Plain-text document sources
/---

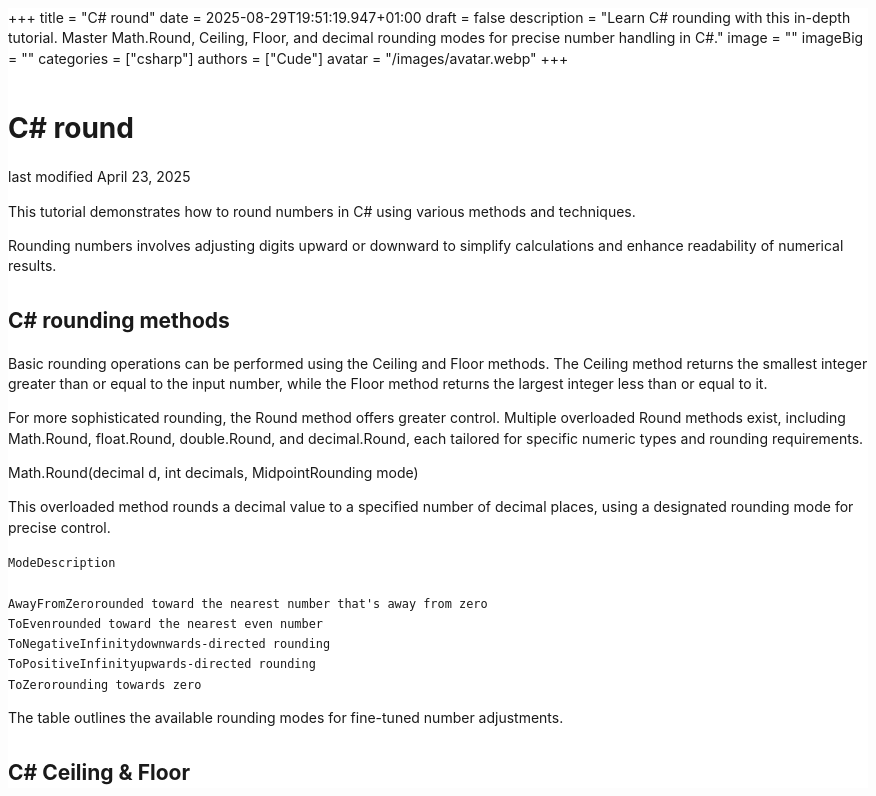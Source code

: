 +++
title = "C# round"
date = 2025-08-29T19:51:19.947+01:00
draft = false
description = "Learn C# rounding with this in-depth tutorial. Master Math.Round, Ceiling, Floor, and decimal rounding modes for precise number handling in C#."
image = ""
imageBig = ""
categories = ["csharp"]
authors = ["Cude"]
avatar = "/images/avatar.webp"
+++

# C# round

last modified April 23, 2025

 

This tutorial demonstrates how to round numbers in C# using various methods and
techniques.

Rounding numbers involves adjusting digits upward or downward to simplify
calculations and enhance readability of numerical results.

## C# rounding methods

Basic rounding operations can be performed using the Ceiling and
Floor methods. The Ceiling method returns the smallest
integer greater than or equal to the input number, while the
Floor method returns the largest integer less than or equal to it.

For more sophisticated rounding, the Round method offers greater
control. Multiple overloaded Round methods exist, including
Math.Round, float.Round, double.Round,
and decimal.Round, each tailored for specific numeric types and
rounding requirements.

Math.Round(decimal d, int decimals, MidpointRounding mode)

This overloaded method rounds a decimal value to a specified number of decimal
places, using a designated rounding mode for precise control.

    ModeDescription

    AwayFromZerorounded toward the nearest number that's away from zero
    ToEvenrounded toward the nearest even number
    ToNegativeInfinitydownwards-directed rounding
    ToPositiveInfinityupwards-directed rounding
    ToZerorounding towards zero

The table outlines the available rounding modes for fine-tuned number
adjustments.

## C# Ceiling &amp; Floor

\---
/---

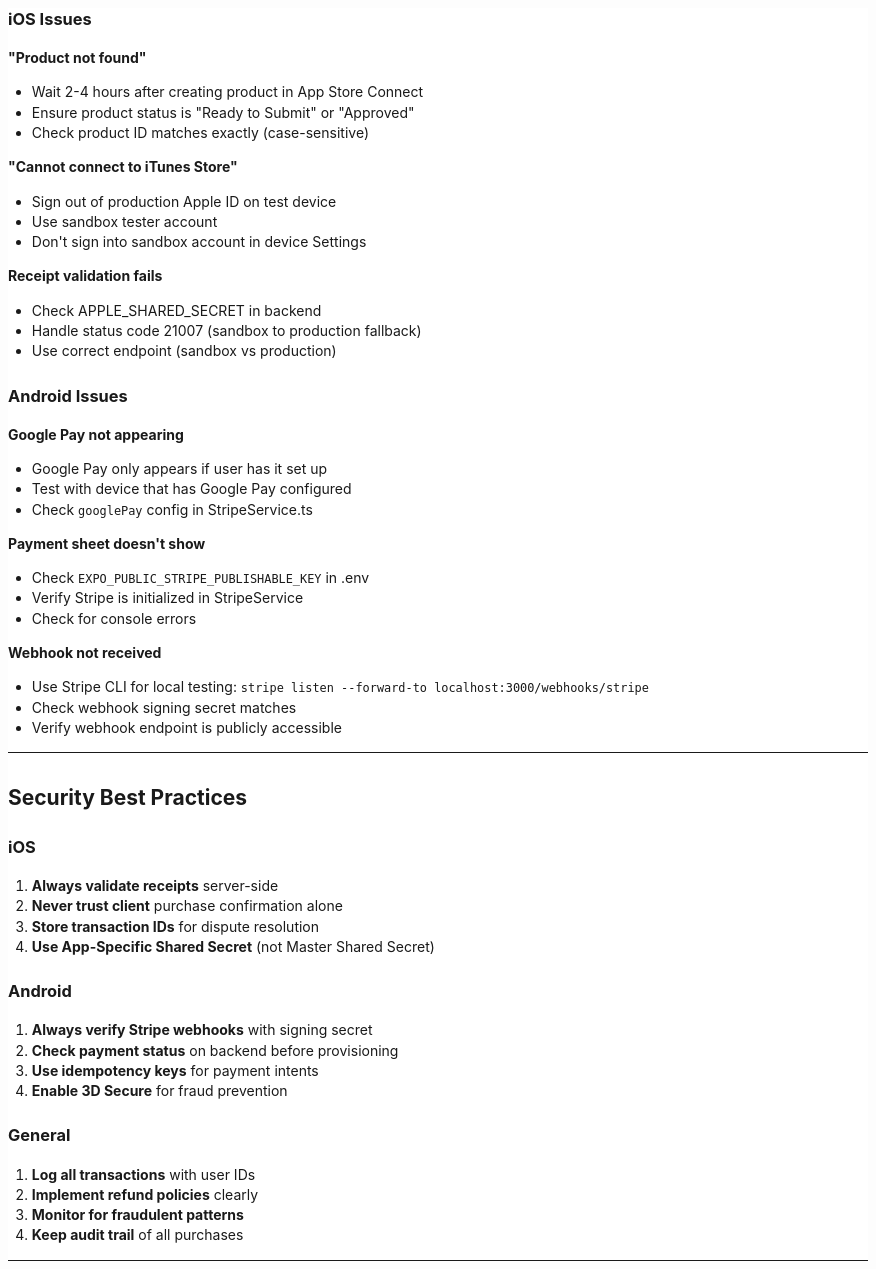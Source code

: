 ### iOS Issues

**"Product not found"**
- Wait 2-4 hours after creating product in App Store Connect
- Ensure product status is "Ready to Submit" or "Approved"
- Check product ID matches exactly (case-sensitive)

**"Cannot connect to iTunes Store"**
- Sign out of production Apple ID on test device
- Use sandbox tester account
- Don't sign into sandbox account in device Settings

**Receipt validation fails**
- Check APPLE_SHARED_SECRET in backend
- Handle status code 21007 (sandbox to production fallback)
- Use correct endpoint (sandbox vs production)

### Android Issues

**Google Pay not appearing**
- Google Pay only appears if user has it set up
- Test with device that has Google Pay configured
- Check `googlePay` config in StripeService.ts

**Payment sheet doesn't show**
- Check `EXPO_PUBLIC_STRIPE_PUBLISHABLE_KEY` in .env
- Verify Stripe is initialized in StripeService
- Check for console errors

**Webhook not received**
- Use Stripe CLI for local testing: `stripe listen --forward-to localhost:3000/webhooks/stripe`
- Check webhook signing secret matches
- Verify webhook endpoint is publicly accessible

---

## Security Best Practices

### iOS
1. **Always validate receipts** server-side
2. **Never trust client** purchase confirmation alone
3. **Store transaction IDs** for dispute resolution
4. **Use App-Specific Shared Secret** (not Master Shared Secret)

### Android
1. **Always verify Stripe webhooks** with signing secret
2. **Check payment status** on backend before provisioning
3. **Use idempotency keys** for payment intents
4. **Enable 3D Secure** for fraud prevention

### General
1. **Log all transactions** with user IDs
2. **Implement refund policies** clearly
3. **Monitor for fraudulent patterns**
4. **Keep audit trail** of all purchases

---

\---
/---

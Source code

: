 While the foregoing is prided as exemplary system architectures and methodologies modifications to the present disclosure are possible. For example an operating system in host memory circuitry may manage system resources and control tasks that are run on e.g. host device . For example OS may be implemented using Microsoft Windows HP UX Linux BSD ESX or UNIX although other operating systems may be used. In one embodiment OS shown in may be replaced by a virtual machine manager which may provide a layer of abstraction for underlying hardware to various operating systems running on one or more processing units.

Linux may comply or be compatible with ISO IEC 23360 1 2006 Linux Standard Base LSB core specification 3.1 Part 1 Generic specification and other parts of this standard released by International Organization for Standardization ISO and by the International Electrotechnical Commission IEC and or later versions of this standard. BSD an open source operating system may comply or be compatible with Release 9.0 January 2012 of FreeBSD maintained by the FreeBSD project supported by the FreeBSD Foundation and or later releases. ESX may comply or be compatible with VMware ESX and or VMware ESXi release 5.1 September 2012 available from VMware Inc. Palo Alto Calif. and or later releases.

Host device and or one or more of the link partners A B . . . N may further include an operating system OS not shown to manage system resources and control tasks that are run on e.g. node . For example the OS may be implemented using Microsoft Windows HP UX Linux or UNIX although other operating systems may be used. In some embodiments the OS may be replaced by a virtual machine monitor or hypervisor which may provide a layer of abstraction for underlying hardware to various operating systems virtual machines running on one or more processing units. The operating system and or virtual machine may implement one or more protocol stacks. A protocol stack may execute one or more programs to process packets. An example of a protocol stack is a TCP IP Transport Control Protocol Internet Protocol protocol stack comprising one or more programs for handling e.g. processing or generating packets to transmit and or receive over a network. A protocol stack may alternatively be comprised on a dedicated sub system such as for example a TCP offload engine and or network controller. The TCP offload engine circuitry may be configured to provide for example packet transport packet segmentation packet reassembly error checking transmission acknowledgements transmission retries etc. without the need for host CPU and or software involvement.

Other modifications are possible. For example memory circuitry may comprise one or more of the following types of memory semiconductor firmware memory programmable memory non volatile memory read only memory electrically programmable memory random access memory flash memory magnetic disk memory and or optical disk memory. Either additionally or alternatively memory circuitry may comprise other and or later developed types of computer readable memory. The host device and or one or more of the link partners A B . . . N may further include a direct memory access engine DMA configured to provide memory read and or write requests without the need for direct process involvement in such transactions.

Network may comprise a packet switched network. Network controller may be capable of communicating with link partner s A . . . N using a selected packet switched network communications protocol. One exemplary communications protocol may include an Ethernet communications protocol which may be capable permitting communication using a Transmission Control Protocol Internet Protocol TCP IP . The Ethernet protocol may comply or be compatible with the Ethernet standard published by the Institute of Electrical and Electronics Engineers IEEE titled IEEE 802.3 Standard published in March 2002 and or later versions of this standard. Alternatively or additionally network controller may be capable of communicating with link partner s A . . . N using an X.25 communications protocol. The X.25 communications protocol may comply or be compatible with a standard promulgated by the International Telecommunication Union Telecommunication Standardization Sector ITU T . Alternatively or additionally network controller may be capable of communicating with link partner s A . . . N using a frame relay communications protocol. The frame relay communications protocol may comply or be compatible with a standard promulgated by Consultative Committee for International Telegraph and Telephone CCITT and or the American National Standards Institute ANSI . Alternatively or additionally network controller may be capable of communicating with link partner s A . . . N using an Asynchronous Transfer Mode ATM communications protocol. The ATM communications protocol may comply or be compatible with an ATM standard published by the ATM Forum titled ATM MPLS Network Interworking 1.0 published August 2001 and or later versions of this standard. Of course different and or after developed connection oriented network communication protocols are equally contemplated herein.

\---

TASK DETAILS: Show each line in the entries that holds the string "Always".

YOUR SOLUTION:
1. **Always validate receipts** server-side
1. **Always verify Stripe webhooks** with signing secret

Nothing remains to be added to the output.